**Task directions**. Select, from the material below, each line with "discord" in it.

____________________

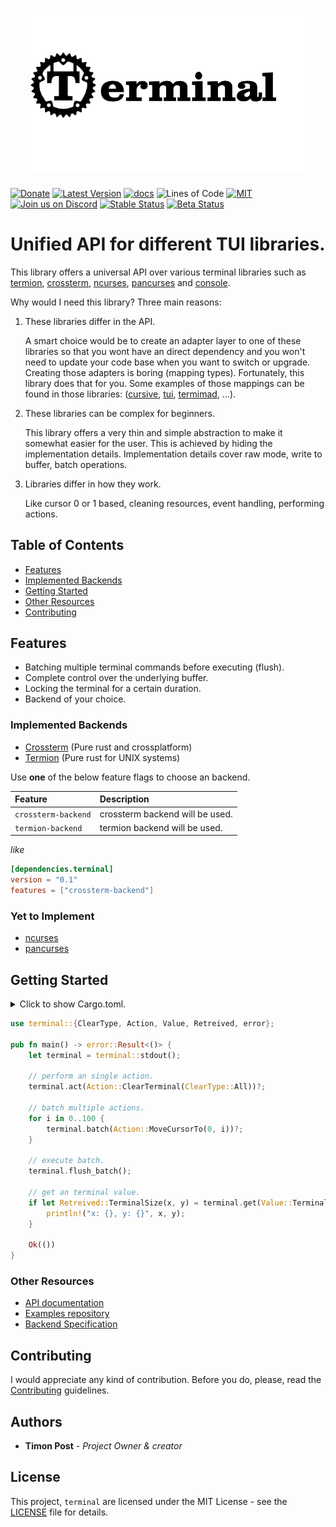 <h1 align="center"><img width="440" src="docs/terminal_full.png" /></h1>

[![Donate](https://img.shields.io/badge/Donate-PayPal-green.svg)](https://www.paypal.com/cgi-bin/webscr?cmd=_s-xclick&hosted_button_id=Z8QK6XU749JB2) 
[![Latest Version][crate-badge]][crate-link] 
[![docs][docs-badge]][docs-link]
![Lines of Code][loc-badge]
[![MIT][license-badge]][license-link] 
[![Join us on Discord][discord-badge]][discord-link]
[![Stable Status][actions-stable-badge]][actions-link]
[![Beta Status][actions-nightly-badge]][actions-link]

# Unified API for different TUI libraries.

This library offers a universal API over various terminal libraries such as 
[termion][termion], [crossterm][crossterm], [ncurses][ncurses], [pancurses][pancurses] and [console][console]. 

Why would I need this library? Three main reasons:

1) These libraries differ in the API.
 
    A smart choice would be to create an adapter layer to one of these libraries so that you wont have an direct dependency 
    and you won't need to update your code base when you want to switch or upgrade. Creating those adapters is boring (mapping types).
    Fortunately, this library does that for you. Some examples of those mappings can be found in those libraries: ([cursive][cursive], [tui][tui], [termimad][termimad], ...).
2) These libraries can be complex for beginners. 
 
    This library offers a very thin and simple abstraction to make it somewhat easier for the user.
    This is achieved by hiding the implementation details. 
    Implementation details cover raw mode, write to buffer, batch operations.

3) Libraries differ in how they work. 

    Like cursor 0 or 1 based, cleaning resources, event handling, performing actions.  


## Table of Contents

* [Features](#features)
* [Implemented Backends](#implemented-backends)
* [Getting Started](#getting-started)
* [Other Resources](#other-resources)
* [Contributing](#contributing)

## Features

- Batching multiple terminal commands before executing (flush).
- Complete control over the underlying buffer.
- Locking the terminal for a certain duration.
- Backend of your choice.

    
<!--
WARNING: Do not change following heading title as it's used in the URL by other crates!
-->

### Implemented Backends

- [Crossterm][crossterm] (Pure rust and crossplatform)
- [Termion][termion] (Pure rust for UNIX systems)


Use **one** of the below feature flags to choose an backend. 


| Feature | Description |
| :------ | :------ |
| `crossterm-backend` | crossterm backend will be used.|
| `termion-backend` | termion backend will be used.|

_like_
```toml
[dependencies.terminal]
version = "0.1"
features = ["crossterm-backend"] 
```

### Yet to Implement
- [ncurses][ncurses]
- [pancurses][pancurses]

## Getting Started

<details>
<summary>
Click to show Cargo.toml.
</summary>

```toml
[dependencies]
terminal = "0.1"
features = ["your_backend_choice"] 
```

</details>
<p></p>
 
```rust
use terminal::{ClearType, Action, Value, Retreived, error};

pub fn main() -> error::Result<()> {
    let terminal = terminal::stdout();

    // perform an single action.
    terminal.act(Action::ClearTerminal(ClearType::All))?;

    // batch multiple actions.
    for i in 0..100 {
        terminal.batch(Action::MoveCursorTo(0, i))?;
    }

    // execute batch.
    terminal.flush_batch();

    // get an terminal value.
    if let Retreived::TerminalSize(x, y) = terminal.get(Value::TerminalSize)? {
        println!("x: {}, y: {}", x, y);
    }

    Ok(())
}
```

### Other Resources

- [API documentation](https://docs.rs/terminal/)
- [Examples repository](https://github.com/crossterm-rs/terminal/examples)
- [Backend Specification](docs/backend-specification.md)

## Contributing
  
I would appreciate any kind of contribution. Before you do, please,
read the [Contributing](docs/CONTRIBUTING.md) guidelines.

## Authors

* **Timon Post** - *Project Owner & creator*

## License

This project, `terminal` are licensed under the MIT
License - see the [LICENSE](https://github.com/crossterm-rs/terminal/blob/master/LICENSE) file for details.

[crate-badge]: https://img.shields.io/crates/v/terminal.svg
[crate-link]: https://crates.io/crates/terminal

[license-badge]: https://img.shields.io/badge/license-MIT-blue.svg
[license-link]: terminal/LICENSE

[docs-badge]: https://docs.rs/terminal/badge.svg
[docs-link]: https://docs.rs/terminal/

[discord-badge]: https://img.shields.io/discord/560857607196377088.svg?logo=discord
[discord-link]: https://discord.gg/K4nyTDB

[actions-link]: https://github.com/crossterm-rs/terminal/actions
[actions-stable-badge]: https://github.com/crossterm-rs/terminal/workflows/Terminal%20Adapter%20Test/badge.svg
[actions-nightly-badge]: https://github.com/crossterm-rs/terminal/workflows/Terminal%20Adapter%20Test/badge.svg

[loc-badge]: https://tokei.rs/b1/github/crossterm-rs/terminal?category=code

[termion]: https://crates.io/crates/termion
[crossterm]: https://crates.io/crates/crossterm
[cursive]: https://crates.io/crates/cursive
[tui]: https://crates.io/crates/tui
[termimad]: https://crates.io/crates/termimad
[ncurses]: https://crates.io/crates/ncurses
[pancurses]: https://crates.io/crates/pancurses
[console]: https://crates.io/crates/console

____________________

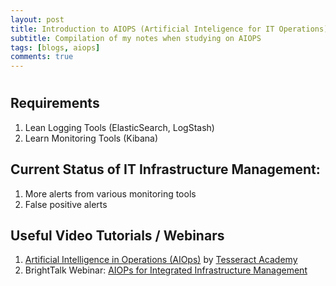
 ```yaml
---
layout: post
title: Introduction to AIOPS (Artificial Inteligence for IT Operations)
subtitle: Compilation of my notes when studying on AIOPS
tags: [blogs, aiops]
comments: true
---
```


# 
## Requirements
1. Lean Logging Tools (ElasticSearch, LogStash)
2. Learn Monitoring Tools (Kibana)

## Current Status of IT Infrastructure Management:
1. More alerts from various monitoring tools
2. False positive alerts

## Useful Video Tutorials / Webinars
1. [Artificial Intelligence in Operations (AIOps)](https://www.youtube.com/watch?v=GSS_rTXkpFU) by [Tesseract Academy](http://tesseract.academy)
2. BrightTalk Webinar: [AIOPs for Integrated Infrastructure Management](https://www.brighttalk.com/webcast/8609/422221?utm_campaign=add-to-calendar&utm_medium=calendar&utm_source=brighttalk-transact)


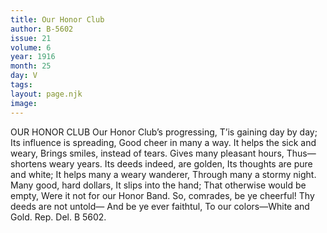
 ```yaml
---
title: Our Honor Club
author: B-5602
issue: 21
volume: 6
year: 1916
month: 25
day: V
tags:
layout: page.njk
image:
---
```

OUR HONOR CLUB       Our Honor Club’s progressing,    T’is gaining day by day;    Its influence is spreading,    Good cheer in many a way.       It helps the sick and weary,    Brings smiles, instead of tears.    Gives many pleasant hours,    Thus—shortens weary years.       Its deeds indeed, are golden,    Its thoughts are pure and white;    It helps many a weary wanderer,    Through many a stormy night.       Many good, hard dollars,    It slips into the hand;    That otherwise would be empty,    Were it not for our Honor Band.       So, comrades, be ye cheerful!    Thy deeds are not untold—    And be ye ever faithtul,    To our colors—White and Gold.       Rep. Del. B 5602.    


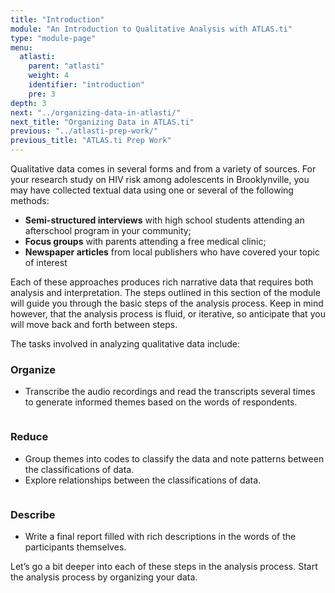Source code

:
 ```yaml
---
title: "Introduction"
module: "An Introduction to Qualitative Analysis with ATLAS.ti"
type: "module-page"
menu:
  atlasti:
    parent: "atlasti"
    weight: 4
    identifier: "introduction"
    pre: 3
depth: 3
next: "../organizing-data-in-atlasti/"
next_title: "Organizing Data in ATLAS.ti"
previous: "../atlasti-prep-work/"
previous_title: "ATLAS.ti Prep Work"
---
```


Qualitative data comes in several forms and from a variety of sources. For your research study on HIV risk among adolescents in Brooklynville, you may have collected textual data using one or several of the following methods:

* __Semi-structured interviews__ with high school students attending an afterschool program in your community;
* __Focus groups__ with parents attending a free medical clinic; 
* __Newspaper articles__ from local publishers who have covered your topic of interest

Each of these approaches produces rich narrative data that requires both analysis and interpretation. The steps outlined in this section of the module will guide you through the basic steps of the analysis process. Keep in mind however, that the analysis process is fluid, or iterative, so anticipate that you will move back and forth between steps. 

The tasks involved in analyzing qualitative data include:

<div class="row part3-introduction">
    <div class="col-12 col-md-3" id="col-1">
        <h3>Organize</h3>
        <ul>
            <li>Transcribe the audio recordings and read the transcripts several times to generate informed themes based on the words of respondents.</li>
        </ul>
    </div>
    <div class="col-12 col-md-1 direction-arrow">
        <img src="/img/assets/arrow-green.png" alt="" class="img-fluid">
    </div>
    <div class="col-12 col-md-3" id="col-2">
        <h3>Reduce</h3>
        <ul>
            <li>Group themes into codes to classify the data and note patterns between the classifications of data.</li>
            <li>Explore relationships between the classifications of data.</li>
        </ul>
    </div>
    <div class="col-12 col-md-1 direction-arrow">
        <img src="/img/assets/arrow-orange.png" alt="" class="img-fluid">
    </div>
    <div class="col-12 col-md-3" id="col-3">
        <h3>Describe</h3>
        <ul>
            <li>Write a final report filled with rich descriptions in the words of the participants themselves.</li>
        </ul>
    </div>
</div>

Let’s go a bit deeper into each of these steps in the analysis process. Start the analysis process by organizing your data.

____________________

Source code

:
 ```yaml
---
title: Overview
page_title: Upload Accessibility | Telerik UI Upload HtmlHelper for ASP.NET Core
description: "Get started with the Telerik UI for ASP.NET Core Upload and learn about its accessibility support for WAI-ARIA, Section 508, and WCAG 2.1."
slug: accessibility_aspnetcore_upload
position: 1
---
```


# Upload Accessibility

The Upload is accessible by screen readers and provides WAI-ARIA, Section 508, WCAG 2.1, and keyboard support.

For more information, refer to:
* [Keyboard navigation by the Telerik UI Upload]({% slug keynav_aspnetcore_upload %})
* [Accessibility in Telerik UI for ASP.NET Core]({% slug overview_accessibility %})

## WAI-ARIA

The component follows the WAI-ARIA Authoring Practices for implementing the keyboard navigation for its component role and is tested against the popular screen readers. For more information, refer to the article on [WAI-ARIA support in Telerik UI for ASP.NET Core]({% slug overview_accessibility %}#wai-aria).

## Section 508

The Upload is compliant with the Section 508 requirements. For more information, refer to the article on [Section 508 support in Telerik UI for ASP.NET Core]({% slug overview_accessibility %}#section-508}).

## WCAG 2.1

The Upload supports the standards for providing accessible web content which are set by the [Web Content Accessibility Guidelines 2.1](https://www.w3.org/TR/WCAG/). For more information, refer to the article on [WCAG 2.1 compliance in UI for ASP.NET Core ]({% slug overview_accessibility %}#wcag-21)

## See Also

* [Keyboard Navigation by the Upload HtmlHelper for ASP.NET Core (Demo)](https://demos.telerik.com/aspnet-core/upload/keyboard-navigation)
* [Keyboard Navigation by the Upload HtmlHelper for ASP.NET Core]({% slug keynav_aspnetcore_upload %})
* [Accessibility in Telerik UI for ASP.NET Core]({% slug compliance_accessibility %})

____________________

**Solution to the problem**.
[![Join us on Discord][discord-badge]][discord-link]
[discord-badge]: https://img.shields.io/discord/560857607196377088.svg?logo=discord
[discord-link]: https://discord.gg/K4nyTDB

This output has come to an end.